## Records supplied

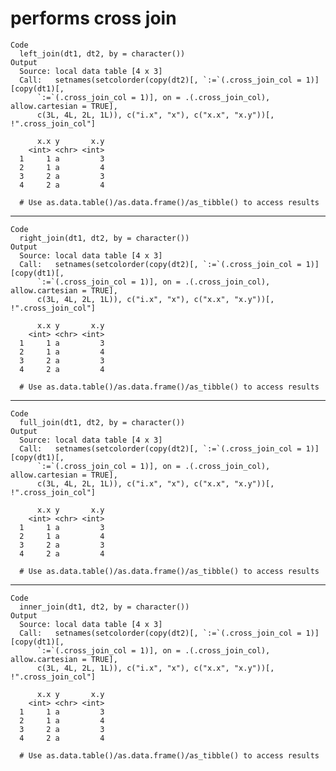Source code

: # performs cross join

    Code
      left_join(dt1, dt2, by = character())
    Output
      Source: local data table [4 x 3]
      Call:   setnames(setcolorder(copy(dt2)[, `:=`(.cross_join_col = 1)][copy(dt1)[, 
          `:=`(.cross_join_col = 1)], on = .(.cross_join_col), allow.cartesian = TRUE], 
          c(3L, 4L, 2L, 1L)), c("i.x", "x"), c("x.x", "x.y"))[, !".cross_join_col"]
      
          x.x y       x.y
        <int> <chr> <int>
      1     1 a         3
      2     1 a         4
      3     2 a         3
      4     2 a         4
      
      # Use as.data.table()/as.data.frame()/as_tibble() to access results

---

    Code
      right_join(dt1, dt2, by = character())
    Output
      Source: local data table [4 x 3]
      Call:   setnames(setcolorder(copy(dt2)[, `:=`(.cross_join_col = 1)][copy(dt1)[, 
          `:=`(.cross_join_col = 1)], on = .(.cross_join_col), allow.cartesian = TRUE], 
          c(3L, 4L, 2L, 1L)), c("i.x", "x"), c("x.x", "x.y"))[, !".cross_join_col"]
      
          x.x y       x.y
        <int> <chr> <int>
      1     1 a         3
      2     1 a         4
      3     2 a         3
      4     2 a         4
      
      # Use as.data.table()/as.data.frame()/as_tibble() to access results

---

    Code
      full_join(dt1, dt2, by = character())
    Output
      Source: local data table [4 x 3]
      Call:   setnames(setcolorder(copy(dt2)[, `:=`(.cross_join_col = 1)][copy(dt1)[, 
          `:=`(.cross_join_col = 1)], on = .(.cross_join_col), allow.cartesian = TRUE], 
          c(3L, 4L, 2L, 1L)), c("i.x", "x"), c("x.x", "x.y"))[, !".cross_join_col"]
      
          x.x y       x.y
        <int> <chr> <int>
      1     1 a         3
      2     1 a         4
      3     2 a         3
      4     2 a         4
      
      # Use as.data.table()/as.data.frame()/as_tibble() to access results

---

    Code
      inner_join(dt1, dt2, by = character())
    Output
      Source: local data table [4 x 3]
      Call:   setnames(setcolorder(copy(dt2)[, `:=`(.cross_join_col = 1)][copy(dt1)[, 
          `:=`(.cross_join_col = 1)], on = .(.cross_join_col), allow.cartesian = TRUE], 
          c(3L, 4L, 2L, 1L)), c("i.x", "x"), c("x.x", "x.y"))[, !".cross_join_col"]
      
          x.x y       x.y
        <int> <chr> <int>
      1     1 a         3
      2     1 a         4
      3     2 a         3
      4     2 a         4
      
      # Use as.data.table()/as.data.frame()/as_tibble() to access results

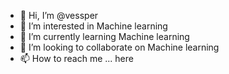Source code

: - 👋 Hi, I’m @vessper
- 👀 I’m interested in Machine learning
- 🌱 I’m currently learning Machine learning
- 💞️ I’m looking to collaborate on Machine learning
- 📫 How to reach me ... here

<!---
vessper/vessper is a ✨ special ✨ repository because its `README.md` (this file) appears on your GitHub profile.
You can click the Preview link to take a look at your changes.
--->
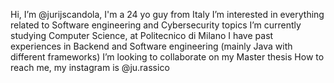 Hi, I’m @jurijscandola, I'm a 24 yo guy from Italy
I’m interested in everything related to Software engineering and Cybersecurity topics 
I’m currently studying Computer Science, at Politecnico di Milano
I have past experiences in Backend and Software engineering (mainly Java with different frameworks)
I’m looking to collaborate on my Master thesis 
How to reach me, my instagram is @ju.rassico

<!---
jurijscandola/jurijscandola is a ✨ special ✨ repository because its `README.md` (this file) appears on your GitHub profile.
You can click the Preview link to take a look at your changes.
--->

## Task goal
Work through the entries, filtering for the string "this", and copy each line that holds it.

## Result
vessper/vessper is a ✨ special ✨ repository because its `README.md` (this file) appears on your GitHub profile.
jurijscandola/jurijscandola is a ✨ special ✨ repository because its `README.md` (this file) appears on your GitHub profile.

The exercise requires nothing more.